§ Activity:
From the first line to the last, repeat the records exactly and skip the pictures.

◆ ◆ ◆ ◆ ◆

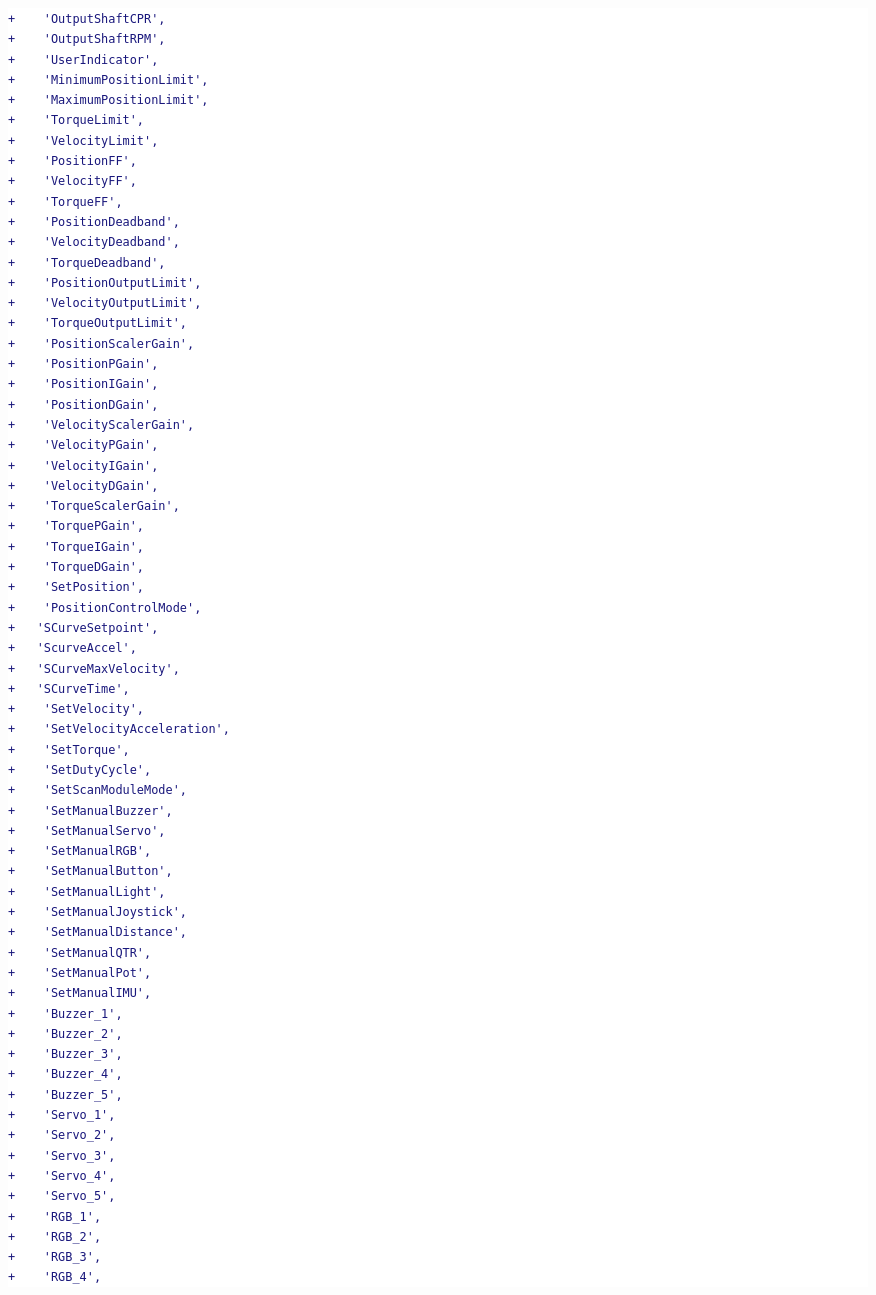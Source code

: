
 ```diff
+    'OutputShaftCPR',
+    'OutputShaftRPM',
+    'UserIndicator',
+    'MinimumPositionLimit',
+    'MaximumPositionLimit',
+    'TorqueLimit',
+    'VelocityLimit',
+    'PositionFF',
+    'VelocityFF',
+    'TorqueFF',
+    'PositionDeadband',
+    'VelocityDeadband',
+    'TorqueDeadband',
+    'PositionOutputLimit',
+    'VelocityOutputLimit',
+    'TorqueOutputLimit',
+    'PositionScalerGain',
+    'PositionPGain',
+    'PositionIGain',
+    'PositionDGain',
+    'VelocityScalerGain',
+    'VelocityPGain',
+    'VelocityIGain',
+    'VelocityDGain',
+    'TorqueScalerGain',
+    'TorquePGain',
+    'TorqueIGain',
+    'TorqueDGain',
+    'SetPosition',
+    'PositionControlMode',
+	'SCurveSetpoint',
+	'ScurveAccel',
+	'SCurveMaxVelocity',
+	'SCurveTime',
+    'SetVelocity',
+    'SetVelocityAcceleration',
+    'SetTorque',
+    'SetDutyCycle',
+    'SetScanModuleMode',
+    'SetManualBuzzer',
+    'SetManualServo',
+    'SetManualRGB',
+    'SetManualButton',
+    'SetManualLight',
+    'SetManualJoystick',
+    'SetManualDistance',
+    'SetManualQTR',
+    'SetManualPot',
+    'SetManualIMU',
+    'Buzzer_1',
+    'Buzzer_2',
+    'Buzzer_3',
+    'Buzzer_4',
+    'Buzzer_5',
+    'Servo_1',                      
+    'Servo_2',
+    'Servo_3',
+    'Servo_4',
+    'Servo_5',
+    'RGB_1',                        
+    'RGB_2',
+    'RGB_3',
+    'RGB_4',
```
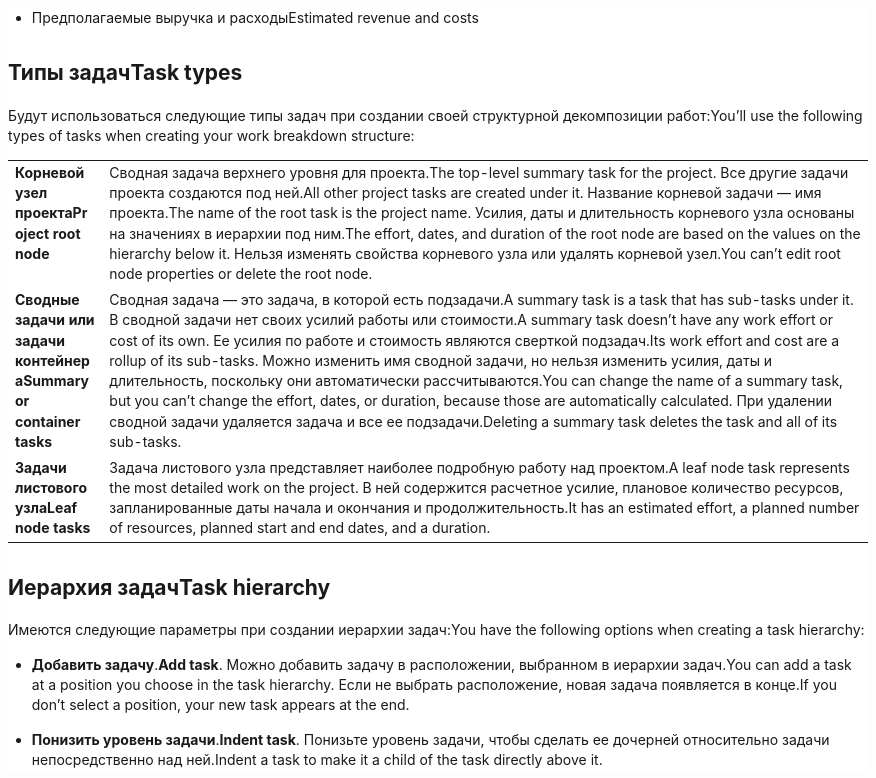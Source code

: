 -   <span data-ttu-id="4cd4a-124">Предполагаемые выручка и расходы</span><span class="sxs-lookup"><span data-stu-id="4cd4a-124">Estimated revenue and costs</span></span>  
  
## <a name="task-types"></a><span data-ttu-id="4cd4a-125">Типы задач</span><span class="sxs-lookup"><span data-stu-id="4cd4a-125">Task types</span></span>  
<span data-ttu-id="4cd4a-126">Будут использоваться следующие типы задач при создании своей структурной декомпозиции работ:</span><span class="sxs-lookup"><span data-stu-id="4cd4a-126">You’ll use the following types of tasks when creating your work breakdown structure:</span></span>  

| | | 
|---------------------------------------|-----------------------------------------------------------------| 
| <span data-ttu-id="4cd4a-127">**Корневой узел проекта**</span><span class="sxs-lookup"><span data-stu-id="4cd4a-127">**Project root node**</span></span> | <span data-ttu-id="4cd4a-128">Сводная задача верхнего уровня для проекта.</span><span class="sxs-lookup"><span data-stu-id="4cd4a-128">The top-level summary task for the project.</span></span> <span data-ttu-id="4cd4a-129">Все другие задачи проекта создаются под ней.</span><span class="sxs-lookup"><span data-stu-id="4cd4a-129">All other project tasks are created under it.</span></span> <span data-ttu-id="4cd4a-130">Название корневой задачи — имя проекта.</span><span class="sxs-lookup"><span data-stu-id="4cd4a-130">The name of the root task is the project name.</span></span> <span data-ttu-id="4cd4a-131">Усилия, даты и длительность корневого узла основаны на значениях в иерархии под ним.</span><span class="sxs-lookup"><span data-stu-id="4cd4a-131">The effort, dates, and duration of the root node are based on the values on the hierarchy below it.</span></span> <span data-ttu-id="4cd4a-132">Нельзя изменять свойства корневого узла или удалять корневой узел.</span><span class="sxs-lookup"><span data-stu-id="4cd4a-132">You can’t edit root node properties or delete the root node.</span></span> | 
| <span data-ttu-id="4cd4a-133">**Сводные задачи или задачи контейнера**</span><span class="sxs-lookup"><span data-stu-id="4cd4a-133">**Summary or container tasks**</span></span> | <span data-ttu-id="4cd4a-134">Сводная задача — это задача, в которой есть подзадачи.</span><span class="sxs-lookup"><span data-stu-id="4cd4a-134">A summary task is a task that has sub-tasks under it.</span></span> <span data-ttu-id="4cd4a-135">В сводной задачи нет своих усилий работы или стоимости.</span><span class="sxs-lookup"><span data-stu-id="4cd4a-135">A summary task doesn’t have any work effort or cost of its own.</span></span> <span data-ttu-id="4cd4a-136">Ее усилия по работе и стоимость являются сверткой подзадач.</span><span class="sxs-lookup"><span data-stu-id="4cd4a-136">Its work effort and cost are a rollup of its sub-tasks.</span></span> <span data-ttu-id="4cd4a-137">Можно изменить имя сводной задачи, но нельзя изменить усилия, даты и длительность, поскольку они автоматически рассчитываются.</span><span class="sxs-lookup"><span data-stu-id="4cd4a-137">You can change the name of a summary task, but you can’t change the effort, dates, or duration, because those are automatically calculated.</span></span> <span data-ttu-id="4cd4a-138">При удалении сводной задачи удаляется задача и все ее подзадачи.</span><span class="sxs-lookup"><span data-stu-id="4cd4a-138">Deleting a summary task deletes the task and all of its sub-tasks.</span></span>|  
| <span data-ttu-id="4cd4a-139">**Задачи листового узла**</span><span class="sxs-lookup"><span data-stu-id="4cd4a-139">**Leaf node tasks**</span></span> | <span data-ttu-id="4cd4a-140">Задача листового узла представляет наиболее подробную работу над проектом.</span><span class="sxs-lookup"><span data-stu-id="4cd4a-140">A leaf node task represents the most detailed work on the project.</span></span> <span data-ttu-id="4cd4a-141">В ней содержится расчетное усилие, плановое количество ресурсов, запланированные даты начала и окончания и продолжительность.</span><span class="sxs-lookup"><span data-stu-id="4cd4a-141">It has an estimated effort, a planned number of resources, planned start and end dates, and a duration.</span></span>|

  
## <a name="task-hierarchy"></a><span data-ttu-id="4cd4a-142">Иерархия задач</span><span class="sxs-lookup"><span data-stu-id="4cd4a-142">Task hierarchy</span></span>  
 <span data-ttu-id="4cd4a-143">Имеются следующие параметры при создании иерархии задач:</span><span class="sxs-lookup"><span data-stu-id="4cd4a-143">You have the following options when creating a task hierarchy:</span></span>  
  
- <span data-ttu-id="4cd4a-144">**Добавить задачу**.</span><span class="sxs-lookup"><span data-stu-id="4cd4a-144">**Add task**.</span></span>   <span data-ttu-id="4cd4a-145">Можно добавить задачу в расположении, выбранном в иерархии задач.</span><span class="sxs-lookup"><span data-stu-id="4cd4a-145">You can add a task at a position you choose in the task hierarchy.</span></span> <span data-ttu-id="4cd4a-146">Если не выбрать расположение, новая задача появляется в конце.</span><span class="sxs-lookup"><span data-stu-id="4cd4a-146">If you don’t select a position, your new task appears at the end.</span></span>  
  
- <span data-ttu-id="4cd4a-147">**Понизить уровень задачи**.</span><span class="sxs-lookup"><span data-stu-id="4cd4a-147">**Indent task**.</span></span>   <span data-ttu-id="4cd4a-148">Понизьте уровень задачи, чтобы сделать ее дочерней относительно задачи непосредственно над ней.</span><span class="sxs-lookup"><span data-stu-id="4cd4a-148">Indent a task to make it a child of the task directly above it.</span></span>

◆ ◆ ◆ ◆ ◆

§ Reply:
Source code

:
 ```diff
+    'OutputShaftCPR',
+    'OutputShaftRPM',
+    'UserIndicator',
+    'MinimumPositionLimit',
+    'MaximumPositionLimit',
+    'TorqueLimit',
+    'VelocityLimit',
+    'PositionFF',
+    'VelocityFF',
+    'TorqueFF',
+    'PositionDeadband',
+    'VelocityDeadband',
+    'TorqueDeadband',
+    'PositionOutputLimit',
+    'VelocityOutputLimit',
+    'TorqueOutputLimit',
+    'PositionScalerGain',
+    'PositionPGain',
+    'PositionIGain',
+    'PositionDGain',
+    'VelocityScalerGain',
+    'VelocityPGain',
+    'VelocityIGain',
+    'VelocityDGain',
+    'TorqueScalerGain',
+    'TorquePGain',
+    'TorqueIGain',
+    'TorqueDGain',
+    'SetPosition',
+    'PositionControlMode',
+	'SCurveSetpoint',
+	'ScurveAccel',
+	'SCurveMaxVelocity',
+	'SCurveTime',
+    'SetVelocity',
+    'SetVelocityAcceleration',
+    'SetTorque',
+    'SetDutyCycle',
+    'SetScanModuleMode',
+    'SetManualBuzzer',
+    'SetManualServo',
+    'SetManualRGB',
+    'SetManualButton',
+    'SetManualLight',
+    'SetManualJoystick',
+    'SetManualDistance',
+    'SetManualQTR',
+    'SetManualPot',
+    'SetManualIMU',
+    'Buzzer_1',
+    'Buzzer_2',
+    'Buzzer_3',
+    'Buzzer_4',
+    'Buzzer_5',
+    'Servo_1',                      
+    'Servo_2',
+    'Servo_3',
+    'Servo_4',
+    'Servo_5',
+    'RGB_1',                        
+    'RGB_2',
+    'RGB_3',
+    'RGB_4',
```
Source code

: -   <span data-ttu-id="4cd4a-124">Предполагаемые выручка и расходы</span><span class="sxs-lookup"><span data-stu-id="4cd4a-124">Estimated revenue and costs</span></span>  
  
## <a name="task-types"></a><span data-ttu-id="4cd4a-125">Типы задач</span><span class="sxs-lookup"><span data-stu-id="4cd4a-125">Task types</span></span>  
<span data-ttu-id="4cd4a-126">Будут использоваться следующие типы задач при создании своей структурной декомпозиции работ:</span><span class="sxs-lookup"><span data-stu-id="4cd4a-126">You’ll use the following types of tasks when creating your work breakdown structure:</span></span>  

| | | 
|---------------------------------------|-----------------------------------------------------------------| 
| <span data-ttu-id="4cd4a-127">**Корневой узел проекта**</span><span class="sxs-lookup"><span data-stu-id="4cd4a-127">**Project root node**</span></span> | <span data-ttu-id="4cd4a-128">Сводная задача верхнего уровня для проекта.</span><span class="sxs-lookup"><span data-stu-id="4cd4a-128">The top-level summary task for the project.</span></span> <span data-ttu-id="4cd4a-129">Все другие задачи проекта создаются под ней.</span><span class="sxs-lookup"><span data-stu-id="4cd4a-129">All other project tasks are created under it.</span></span> <span data-ttu-id="4cd4a-130">Название корневой задачи — имя проекта.</span><span class="sxs-lookup"><span data-stu-id="4cd4a-130">The name of the root task is the project name.</span></span> <span data-ttu-id="4cd4a-131">Усилия, даты и длительность корневого узла основаны на значениях в иерархии под ним.</span><span class="sxs-lookup"><span data-stu-id="4cd4a-131">The effort, dates, and duration of the root node are based on the values on the hierarchy below it.</span></span> <span data-ttu-id="4cd4a-132">Нельзя изменять свойства корневого узла или удалять корневой узел.</span><span class="sxs-lookup"><span data-stu-id="4cd4a-132">You can’t edit root node properties or delete the root node.</span></span> | 
| <span data-ttu-id="4cd4a-133">**Сводные задачи или задачи контейнера**</span><span class="sxs-lookup"><span data-stu-id="4cd4a-133">**Summary or container tasks**</span></span> | <span data-ttu-id="4cd4a-134">Сводная задача — это задача, в которой есть подзадачи.</span><span class="sxs-lookup"><span data-stu-id="4cd4a-134">A summary task is a task that has sub-tasks under it.</span></span> <span data-ttu-id="4cd4a-135">В сводной задачи нет своих усилий работы или стоимости.</span><span class="sxs-lookup"><span data-stu-id="4cd4a-135">A summary task doesn’t have any work effort or cost of its own.</span></span> <span data-ttu-id="4cd4a-136">Ее усилия по работе и стоимость являются сверткой подзадач.</span><span class="sxs-lookup"><span data-stu-id="4cd4a-136">Its work effort and cost are a rollup of its sub-tasks.</span></span> <span data-ttu-id="4cd4a-137">Можно изменить имя сводной задачи, но нельзя изменить усилия, даты и длительность, поскольку они автоматически рассчитываются.</span><span class="sxs-lookup"><span data-stu-id="4cd4a-137">You can change the name of a summary task, but you can’t change the effort, dates, or duration, because those are automatically calculated.</span></span> <span data-ttu-id="4cd4a-138">При удалении сводной задачи удаляется задача и все ее подзадачи.</span><span class="sxs-lookup"><span data-stu-id="4cd4a-138">Deleting a summary task deletes the task and all of its sub-tasks.</span></span>|  
| <span data-ttu-id="4cd4a-139">**Задачи листового узла**</span><span class="sxs-lookup"><span data-stu-id="4cd4a-139">**Leaf node tasks**</span></span> | <span data-ttu-id="4cd4a-140">Задача листового узла представляет наиболее подробную работу над проектом.</span><span class="sxs-lookup"><span data-stu-id="4cd4a-140">A leaf node task represents the most detailed work on the project.</span></span> <span data-ttu-id="4cd4a-141">В ней содержится расчетное усилие, плановое количество ресурсов, запланированные даты начала и окончания и продолжительность.</span><span class="sxs-lookup"><span data-stu-id="4cd4a-141">It has an estimated effort, a planned number of resources, planned start and end dates, and a duration.</span></span>|

  
## <a name="task-hierarchy"></a><span data-ttu-id="4cd4a-142">Иерархия задач</span><span class="sxs-lookup"><span data-stu-id="4cd4a-142">Task hierarchy</span></span>  
 <span data-ttu-id="4cd4a-143">Имеются следующие параметры при создании иерархии задач:</span><span class="sxs-lookup"><span data-stu-id="4cd4a-143">You have the following options when creating a task hierarchy:</span></span>  
  
- <span data-ttu-id="4cd4a-144">**Добавить задачу**.</span><span class="sxs-lookup"><span data-stu-id="4cd4a-144">**Add task**.</span></span>   <span data-ttu-id="4cd4a-145">Можно добавить задачу в расположении, выбранном в иерархии задач.</span><span class="sxs-lookup"><span data-stu-id="4cd4a-145">You can add a task at a position you choose in the task hierarchy.</span></span> <span data-ttu-id="4cd4a-146">Если не выбрать расположение, новая задача появляется в конце.</span><span class="sxs-lookup"><span data-stu-id="4cd4a-146">If you don’t select a position, your new task appears at the end.</span></span>  
  
- <span data-ttu-id="4cd4a-147">**Понизить уровень задачи**.</span><span class="sxs-lookup"><span data-stu-id="4cd4a-147">**Indent task**.</span></span>   <span data-ttu-id="4cd4a-148">Понизьте уровень задачи, чтобы сделать ее дочерней относительно задачи непосредственно над ней.</span><span class="sxs-lookup"><span data-stu-id="4cd4a-148">Indent a task to make it a child of the task directly above it.</span></span>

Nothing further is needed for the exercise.